O estudo atendeu ao pedido do Ministério Público Federal (MPF) e teve a participação da Secretaria Nacional de Diálogos Sociais e Articulação de Políticas Públicas. O grupo foi composto por habitantes da comunidade, representantes do Ministério do Meio Ambiente e Mudança do Clima, do Instituto do Patrimônio Histórico e Artístico Nacional (Iphan), do Ministério da Cultura e do Instituto de Pesquisas Jardim Botânico.
“Esse relatório reconhece os vínculos históricos dessa comunidade e afasta o risco de remoção. O documento estabelece que [para] 85% da comunidade não há nenhum empecilho para ficar e 15% precisam ter mais estudos porque possivelmente estão em áreas de risco”, disse o procurador regional dos Direitos do Cidadão no Rio de Janeiro, Júlio José de Araújo Júnior.
“Trata-se de uma decisão histórica fruto de entendimento e diálogo, que são a base da democracia. É preciso dar os parabéns a todos os envolvidos pelo trabalho, e pela sensibilidade e respeito às famílias que podem viver sem a angústia e o medo de serem despejadas a qualquer momento”, disse a deputada Marina do MST, que tem sido uma das pessoas que ajudaram as famílias junto ao Ministério Público e o governo federal.
Presidente da Associação dos Moradores e Amigos do Horto (Amahor), Fábio Dutra disse que o próximo passo é a regularização fundiária da comunidade. Ele conta ainda que eles, em parceria com o Governo, também trabalham em projetos de ecobarreiras para evitar a expansão.
“No nosso entendimento, está mais próximo de um desfecho favorável tanto para a comunidade quanto para o próprio Jardim Botânico. Há uma instabilidade porque não há nenhum tipo de titulação. A gente não quer a expansão da comunidade. Queremos continuar do mesmo jeito que está”, disse.
Histórico
A comunidade nasceu ainda durante o Brasil Colônia, em 1808, formada por descendentes de ex-escravos e trabalhadores que atuaram na construção do Jardim Botânico. Ela cresceu ao longo do século 20 por funcionários de fábricas antigas da região e, depois, por trabalhadores do próprio Instituto de Pesquisa Jardim Botânico.
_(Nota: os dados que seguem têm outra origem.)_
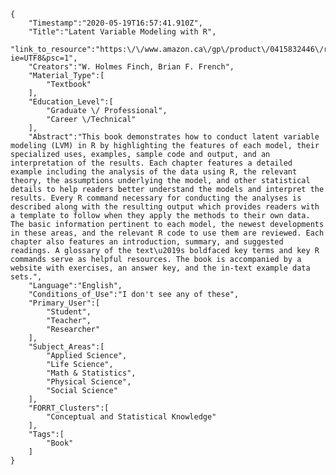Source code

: 
    {
        "Timestamp":"2020-05-19T16:57:41.910Z",
        "Title":"Latent Variable Modeling with R",
        "link_to_resource":"https:\/\/www.amazon.ca\/gp\/product\/0415832446\/ref=oh_aui_detailpage_o01_s00?ie=UTF8&psc=1",
        "Creators":"W. Holmes Finch, Brian F. French",
        "Material_Type":[
            "Textbook"
        ],
        "Education_Level":[
            "Graduate \/ Professional",
            "Career \/Technical"
        ],
        "Abstract":"This book demonstrates how to conduct latent variable modeling (LVM) in R by highlighting the features of each model, their specialized uses, examples, sample code and output, and an interpretation of the results. Each chapter features a detailed example including the analysis of the data using R, the relevant theory, the assumptions underlying the model, and other statistical details to help readers better understand the models and interpret the results. Every R command necessary for conducting the analyses is described along with the resulting output which provides readers with a template to follow when they apply the methods to their own data. The basic information pertinent to each model, the newest developments in these areas, and the relevant R code to use them are reviewed. Each chapter also features an introduction, summary, and suggested readings. A glossary of the text\u2019s boldfaced key terms and key R commands serve as helpful resources. The book is accompanied by a website with exercises, an answer key, and the in-text example data sets.",
        "Language":"English",
        "Conditions_of_Use":"I don't see any of these",
        "Primary_User":[
            "Student",
            "Teacher",
            "Researcher"
        ],
        "Subject_Areas":[
            "Applied Science",
            "Life Science",
            "Math & Statistics",
            "Physical Science",
            "Social Science"
        ],
        "FORRT_Clusters":[
            "Conceptual and Statistical Knowledge"
        ],
        "Tags":[
            "Book"
        ]
    }
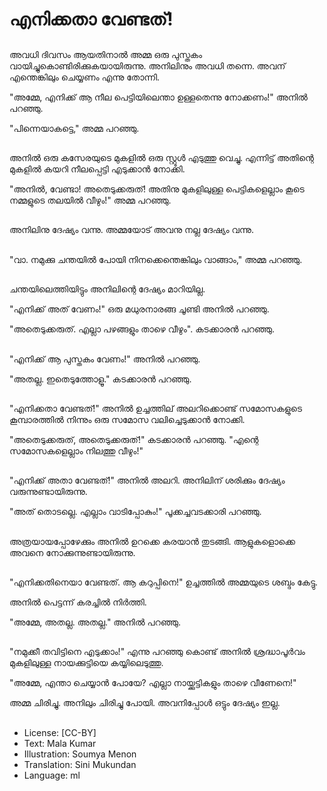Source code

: # എനിക്കതാ വേണ്ടത്!

##
അവധി ദിവസം ആയതിനാല്‍ അമ്മ ഒരു പുസ്തകം വായിച്ചുകൊണ്ടിരിക്കുകയായിരുന്നു. അനിലിനും അവധി തന്നെ. അവന് എന്തെങ്കിലും ചെയ്യണം എന്നു തോന്നി.

"അമ്മേ, എനിക്ക് ആ നീല പെട്ടിയിലെന്താ ഉള്ളതെന്നു നോക്കണം!" അനില്‍ പറഞ്ഞു.

"പിന്നെയാകട്ടെ," അമ്മ പറഞ്ഞു.

##
അനില്‍ ഒരു കസേരയുടെ മുകളില്‍ ഒരു സ്റ്റൂൾ എടുത്തു വെച്ചു. എന്നിട്ട് അതിന്റെ മുകളില്‍ കയറി നീലപ്പെട്ടി എടുക്കാന്‍ നോക്കി.

"അനില്‍, വേണ്ടാ! അതെടുക്കരുത്! അതിനു മുകളിലുള്ള പെട്ടികളെല്ലാം കൂടെ നമ്മളുടെ തലയില്‍ വീഴും!" അമ്മ പറഞ്ഞു.

##
അനിലിനു ദേഷ്യം വന്നു. അമ്മയോട് അവനു നല്ല ദേഷ്യം വന്നു.

##
"വാ. നമുക്കു ചന്തയില്‍ പോയി നിനക്കെന്തെങ്കിലും വാങ്ങാം," അമ്മ പറഞ്ഞു.

##
ചന്തയിലെത്തിയിട്ടും അനിലിന്റെ ദേഷ്യം മാറിയില്ല. 

"എനിക്ക് അത് വേണം!" ഒരു മധുരനാരങ്ങ ചൂണ്ടി അനില്‍ പറഞ്ഞു. 

"അതെടുക്കരുത്. എല്ലാ പഴങ്ങളും താഴെ വീഴും". കടക്കാരന്‍ പറഞ്ഞു.

##
"എനിക്ക് ആ പുസ്തകം വേണം!" അനില്‍ പറഞ്ഞു.

"അതല്ല. ഇതെടുത്തോളൂ." കടക്കാരന്‍ പറഞ്ഞു. 

##
"എനിക്കതാ വേണ്ടത്!" അനില്‍ ഉച്ചത്തില് അലറിക്കൊണ്ട് സമോസകളുടെ കൂമ്പാരത്തിൽ നിന്നും ഒരു സമോസ വലിച്ചെടുക്കാന്‍ നോക്കി. 

"അതെടുക്കരുത്, അതെടുക്കരുത്!" കടക്കാരന്‍ പറഞ്ഞു. "എന്റെ സമോസകളെല്ലാം നിലത്തു വീഴും!"

##
"എനിക്ക് അതാ വേണ്ടത്!" അനില്‍ അലറി. അനിലിന് ശരിക്കും ദേഷ്യം വരുന്നുണ്ടായിരുന്നു.

"അത് തൊടല്ലെ. എല്ലാം വാടിപ്പോകും!" പൂക്കച്ചവടക്കാരി പറഞ്ഞു.

##
അത്രയായപ്പോഴേക്കും അനില്‍ ഉറക്കെ കരയാന്‍ തുടങ്ങി. ആളുകളൊക്കെ അവനെ നോക്കുന്നുണ്ടായിരുന്നു.

##
"എനിക്കതിനെയാ വേണ്ടത്. ആ കറുപ്പിനെ!" ഉച്ചത്തില്‍ അമ്മയുടെ ശബ്ദം കേട്ടു. 

അനില്‍ പെട്ടന്ന് കരച്ചില്‍ നിർത്തി.

"അമ്മേ, അതല്ല. അതല്ല." അനില്‍ പറഞ്ഞു.

##
"നമുക്കീ തവിട്ടിനെ എടുക്കാം!" എന്നു പറഞ്ഞു കൊണ്ട് അനില്‍ ശ്രദ്ധാപൂര്‍വം മുകളിലുള്ള നായക്കുട്ടിയെ കയ്യിലെടുത്തു.

"അമ്മേ, എന്താ ചെയ്യാന്‍ പോയേ? എല്ലാ നായ്ക്കുട്ടികളും താഴെ വീണേനെ!" 

അമ്മ ചിരിച്ചു. അനിലും ചിരിച്ചു പോയി. അവനിപ്പോള്‍ ഒട്ടും ദേഷ്യം ഇല്ല.

##
* License: [CC-BY]
* Text: Mala Kumar
* Illustration: Soumya Menon
* Translation: Sini Mukundan
* Language: ml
Muitas das pessoas que vivem hoje no local são descendentes desses dois grupos.
A partir da década de 1980, a União entrou com 215 ações de reintegração de posse e conseguiu decisão favorável em quase todas. Mas, no contexto da aprovação da nova Constituição de 1988, e os novos entendimentos sobre moradia social e regularização fundiária, apenas três decisões foram executadas.
Em 2006, a Secretaria de Patrimônio da União no Rio de Janeiro (SPU-RJ) apresentou um termo de referência para regularizar áreas da União no estado do Rio de Janeiro. O Jardim Botânico/Horto estava entre elas. Por meio de um convênio com a Universidade Federal do Rio de Janeiro (UFRJ), foi apresentado o Projeto de Regularização Cadastral Fundiária e Urbanística para o Assentamento do Horto em 2011.
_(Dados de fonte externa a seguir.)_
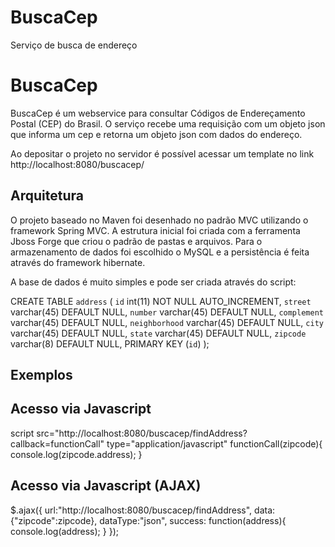 # BuscaCep
Serviço de busca de endereço

# BuscaCep
BuscaCep é um webservice para consultar Códigos de Endereçamento Postal (CEP) do Brasil. O serviço recebe uma requisição com um objeto json que informa um cep e retorna um objeto json com dados do endereço.

Ao depositar o projeto no servidor é possível acessar um template no link http://localhost:8080/buscacep/

## Arquitetura

O projeto baseado no Maven foi desenhado no padrão MVC utilizando o framework Spring MVC. A estrutura inicial foi criada com a ferramenta Jboss Forge que criou o padrão de pastas e arquivos. Para o armazenamento de dados foi escolhido o MySQL e a persistência é feita através do framework hibernate.

A base de dados é muito simples e pode ser criada através do script:

CREATE TABLE `address` (
  `id` int(11) NOT NULL AUTO_INCREMENT,
  `street` varchar(45) DEFAULT NULL,
  `number` varchar(45) DEFAULT NULL,
  `complement` varchar(45) DEFAULT NULL,
  `neighborhood` varchar(45) DEFAULT NULL,
  `city` varchar(45) DEFAULT NULL,
  `state` varchar(45) DEFAULT NULL,
  `zipcode` varchar(8) DEFAULT NULL,
  PRIMARY KEY (`id`)
);



## Exemplos

## Acesso via Javascript

script src="http://localhost:8080/buscacep/findAddress?callback=functionCall" type="application/javascript"
functionCall(zipcode){
    console.log(zipcode.address);
}

## Acesso via Javascript (AJAX)

$.ajax({
    url:"http://localhost:8080/buscacep/findAddress",
    data:{"zipcode":zipcode},
    dataType:"json",
    success: function(address){
        console.log(address);
    }
});

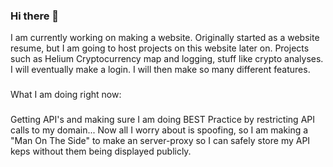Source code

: ### Hi there 👋
I am currently working on making a website. Originally started as a website resume, but I am going to host projects on this website later on. Projects such as Helium Cryptocurrency map and logging, stuff like crypto analyses. I will eventually make a login. I will then make so many different features.
###
What I am doing right now:
###
Getting API's and making sure I am doing BEST Practice by restricting API calls to my domain... Now all I worry about is spoofing, so I am making a "Man On The Side" to make an server-proxy so I can safely store my API keps without them being displayed publicly.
Contrária à permanência dos habitantes do Horto, a Associação de Moradores e Amigos do Jardim Botânico (AMAJB) apresentou uma denúncia ao Tribunal de Contas da União (TCU). Foi aberto processo administrativo sob justificativa de mau uso do bem público. A decisão veio em 2012: o TCU determinou que o governo federal criasse uma comissão interministerial para definir qual era a área de interesse do Jardim Botânico. Todas as famílias que estivessem dentro dessa área e já tivessem perdido ações na Justiça anteriormente deveriam ser retiradas do local.
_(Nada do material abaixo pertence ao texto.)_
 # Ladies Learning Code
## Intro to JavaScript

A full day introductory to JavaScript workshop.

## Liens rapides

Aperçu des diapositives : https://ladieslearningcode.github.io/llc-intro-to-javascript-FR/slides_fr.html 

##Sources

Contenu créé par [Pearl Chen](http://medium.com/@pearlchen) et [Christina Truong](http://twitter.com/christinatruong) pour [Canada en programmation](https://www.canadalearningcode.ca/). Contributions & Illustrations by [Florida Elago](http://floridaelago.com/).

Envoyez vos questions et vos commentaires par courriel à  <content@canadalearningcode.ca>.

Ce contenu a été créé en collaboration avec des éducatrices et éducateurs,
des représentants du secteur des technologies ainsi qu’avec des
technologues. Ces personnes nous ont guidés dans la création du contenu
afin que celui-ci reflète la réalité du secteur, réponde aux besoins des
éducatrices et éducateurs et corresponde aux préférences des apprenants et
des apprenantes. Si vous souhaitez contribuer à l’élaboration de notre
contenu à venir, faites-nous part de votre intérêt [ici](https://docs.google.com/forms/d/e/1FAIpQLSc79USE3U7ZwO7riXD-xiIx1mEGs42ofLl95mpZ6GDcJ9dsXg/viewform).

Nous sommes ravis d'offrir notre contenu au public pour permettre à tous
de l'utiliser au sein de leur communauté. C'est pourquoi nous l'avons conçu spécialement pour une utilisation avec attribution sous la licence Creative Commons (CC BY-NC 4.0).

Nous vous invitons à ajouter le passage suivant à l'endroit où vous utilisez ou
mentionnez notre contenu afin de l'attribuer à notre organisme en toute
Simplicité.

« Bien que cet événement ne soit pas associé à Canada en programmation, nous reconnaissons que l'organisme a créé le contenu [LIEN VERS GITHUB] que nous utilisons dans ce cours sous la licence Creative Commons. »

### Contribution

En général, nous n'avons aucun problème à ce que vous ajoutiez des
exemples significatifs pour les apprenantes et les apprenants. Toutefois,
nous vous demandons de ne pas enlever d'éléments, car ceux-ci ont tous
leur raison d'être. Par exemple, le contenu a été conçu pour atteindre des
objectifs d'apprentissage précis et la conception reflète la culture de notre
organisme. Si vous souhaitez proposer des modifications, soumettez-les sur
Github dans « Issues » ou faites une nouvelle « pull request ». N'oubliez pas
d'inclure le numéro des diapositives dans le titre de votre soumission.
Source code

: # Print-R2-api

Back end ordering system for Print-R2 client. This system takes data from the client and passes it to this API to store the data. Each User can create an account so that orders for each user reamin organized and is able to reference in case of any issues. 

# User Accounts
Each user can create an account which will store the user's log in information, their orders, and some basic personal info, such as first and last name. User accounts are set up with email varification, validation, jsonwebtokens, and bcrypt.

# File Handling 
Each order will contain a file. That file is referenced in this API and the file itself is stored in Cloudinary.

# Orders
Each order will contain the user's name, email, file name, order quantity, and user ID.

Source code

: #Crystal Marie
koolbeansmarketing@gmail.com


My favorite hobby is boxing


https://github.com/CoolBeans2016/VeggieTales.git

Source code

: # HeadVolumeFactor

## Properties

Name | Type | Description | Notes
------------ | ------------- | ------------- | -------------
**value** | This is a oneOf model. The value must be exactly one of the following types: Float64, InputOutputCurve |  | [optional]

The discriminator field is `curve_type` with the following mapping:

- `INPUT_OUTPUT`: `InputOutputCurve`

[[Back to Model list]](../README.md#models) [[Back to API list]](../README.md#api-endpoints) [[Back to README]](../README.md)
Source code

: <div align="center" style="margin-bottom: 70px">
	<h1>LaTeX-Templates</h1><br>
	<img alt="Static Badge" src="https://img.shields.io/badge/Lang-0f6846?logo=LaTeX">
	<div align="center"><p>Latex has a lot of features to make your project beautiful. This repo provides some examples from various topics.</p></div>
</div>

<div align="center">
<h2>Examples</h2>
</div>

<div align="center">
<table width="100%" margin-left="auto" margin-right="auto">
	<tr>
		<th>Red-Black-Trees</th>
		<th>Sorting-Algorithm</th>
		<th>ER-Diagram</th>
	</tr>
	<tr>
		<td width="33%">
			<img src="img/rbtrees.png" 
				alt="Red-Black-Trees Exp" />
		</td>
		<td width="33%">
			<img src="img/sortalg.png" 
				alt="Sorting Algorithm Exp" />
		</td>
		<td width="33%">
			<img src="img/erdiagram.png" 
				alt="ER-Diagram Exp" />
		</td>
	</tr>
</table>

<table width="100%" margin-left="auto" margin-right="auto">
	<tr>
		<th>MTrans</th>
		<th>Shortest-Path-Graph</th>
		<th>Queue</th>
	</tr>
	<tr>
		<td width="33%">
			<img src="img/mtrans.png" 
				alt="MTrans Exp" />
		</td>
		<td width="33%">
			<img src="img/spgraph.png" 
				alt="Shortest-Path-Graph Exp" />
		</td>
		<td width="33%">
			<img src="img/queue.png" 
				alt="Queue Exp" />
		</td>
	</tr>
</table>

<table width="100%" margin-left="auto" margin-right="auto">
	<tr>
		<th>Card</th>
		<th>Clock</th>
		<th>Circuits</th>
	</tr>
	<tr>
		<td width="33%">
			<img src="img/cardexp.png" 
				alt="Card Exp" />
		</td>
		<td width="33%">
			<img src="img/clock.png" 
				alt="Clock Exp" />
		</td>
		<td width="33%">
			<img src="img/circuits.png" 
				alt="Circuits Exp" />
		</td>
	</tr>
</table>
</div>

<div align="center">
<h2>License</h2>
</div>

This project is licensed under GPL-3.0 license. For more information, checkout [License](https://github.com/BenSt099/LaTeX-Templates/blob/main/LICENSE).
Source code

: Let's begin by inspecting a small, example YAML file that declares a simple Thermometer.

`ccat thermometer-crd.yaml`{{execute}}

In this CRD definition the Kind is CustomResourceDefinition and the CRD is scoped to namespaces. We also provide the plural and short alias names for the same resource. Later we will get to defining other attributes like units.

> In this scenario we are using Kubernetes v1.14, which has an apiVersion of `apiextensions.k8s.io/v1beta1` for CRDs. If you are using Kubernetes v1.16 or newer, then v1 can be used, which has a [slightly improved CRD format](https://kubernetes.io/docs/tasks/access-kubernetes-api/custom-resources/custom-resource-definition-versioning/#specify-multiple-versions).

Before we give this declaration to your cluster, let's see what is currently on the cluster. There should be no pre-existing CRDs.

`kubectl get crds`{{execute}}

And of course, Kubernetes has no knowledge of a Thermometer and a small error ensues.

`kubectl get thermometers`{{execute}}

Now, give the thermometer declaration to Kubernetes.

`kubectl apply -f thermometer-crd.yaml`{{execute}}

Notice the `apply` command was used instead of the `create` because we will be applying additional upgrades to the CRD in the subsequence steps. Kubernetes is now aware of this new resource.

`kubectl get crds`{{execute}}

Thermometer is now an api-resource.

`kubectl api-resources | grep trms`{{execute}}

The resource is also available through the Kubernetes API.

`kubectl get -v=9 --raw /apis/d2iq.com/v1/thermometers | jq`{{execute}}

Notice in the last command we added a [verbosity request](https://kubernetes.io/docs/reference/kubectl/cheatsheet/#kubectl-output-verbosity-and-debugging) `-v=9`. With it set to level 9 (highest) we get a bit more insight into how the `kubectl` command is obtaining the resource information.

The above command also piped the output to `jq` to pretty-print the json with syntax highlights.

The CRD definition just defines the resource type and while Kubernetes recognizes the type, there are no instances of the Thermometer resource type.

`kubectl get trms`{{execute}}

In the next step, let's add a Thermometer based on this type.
Em 2013, o parecer da comissão interministerial foi que o Jardim Botânico tinha interesse em avançar sobre 80% da comunidade. O Instituto de Pesquisas Jardim Botânico, que recebeu a posse da área da União, vem tentando cumprir as reintegrações de posse desde então, sob supervisão do TCU.
As advertências de remoção voltaram a ganhar força durante a pandemia de Covid-19: em junho de 2021, 28 oficiais de justiça entregaram mandados a moradores do local.